Set down every record below exactly as it stands.

START Data for this task

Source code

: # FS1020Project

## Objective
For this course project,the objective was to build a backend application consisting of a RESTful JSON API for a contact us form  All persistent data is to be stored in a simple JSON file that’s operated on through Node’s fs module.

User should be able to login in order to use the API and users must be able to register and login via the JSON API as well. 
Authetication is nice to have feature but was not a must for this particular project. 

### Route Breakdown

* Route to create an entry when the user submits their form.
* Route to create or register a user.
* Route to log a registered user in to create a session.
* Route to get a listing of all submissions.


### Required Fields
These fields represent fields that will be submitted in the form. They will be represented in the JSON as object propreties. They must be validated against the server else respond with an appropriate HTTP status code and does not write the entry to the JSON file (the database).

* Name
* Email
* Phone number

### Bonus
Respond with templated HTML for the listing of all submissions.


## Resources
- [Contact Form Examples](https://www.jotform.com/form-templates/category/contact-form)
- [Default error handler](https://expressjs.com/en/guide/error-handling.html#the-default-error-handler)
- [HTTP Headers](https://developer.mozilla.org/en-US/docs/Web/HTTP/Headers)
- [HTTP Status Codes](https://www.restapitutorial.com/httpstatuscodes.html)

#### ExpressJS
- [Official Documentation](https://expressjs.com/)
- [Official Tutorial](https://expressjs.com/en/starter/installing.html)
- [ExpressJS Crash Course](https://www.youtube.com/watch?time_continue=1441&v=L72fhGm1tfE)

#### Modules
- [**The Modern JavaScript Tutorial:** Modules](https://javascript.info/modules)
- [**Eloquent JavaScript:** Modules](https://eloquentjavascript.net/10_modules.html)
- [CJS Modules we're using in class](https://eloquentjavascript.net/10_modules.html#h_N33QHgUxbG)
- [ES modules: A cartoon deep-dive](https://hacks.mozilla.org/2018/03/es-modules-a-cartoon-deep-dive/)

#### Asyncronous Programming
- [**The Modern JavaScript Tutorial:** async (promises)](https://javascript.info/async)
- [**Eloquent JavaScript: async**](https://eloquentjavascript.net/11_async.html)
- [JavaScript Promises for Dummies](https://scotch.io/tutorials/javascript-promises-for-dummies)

END Data for this task

**Solution**
Source code

: # FS1020Project

## Objective
For this course project,the objective was to build a backend application consisting of a RESTful JSON API for a contact us form  All persistent data is to be stored in a simple JSON file that’s operated on through Node’s fs module.

User should be able to login in order to use the API and users must be able to register and login via the JSON API as well. 
Authetication is nice to have feature but was not a must for this particular project. 

### Route Breakdown

* Route to create an entry when the user submits their form.
* Route to create or register a user.
* Route to log a registered user in to create a session.
* Route to get a listing of all submissions.


### Required Fields
These fields represent fields that will be submitted in the form. They will be represented in the JSON as object propreties. They must be validated against the server else respond with an appropriate HTTP status code and does not write the entry to the JSON file (the database).

* Name
* Email
* Phone number

### Bonus
Respond with templated HTML for the listing of all submissions.


## Resources
- [Contact Form Examples](https://www.jotform.com/form-templates/category/contact-form)
- [Default error handler](https://expressjs.com/en/guide/error-handling.html#the-default-error-handler)
- [HTTP Headers](https://developer.mozilla.org/en-US/docs/Web/HTTP/Headers)
- [HTTP Status Codes](https://www.restapitutorial.com/httpstatuscodes.html)

#### ExpressJS
- [Official Documentation](https://expressjs.com/)
- [Official Tutorial](https://expressjs.com/en/starter/installing.html)
- [ExpressJS Crash Course](https://www.youtube.com/watch?time_continue=1441&v=L72fhGm1tfE)

#### Modules
- [**The Modern JavaScript Tutorial:** Modules](https://javascript.info/modules)
- [**Eloquent JavaScript:** Modules](https://eloquentjavascript.net/10_modules.html)
- [CJS Modules we're using in class](https://eloquentjavascript.net/10_modules.html#h_N33QHgUxbG)
- [ES modules: A cartoon deep-dive](https://hacks.mozilla.org/2018/03/es-modules-a-cartoon-deep-dive/)

#### Asyncronous Programming
- [**The Modern JavaScript Tutorial:** async (promises)](https://javascript.info/async)
- [**Eloquent JavaScript: async**](https://eloquentjavascript.net/11_async.html)
- [JavaScript Promises for Dummies](https://scotch.io/tutorials/javascript-promises-for-dummies)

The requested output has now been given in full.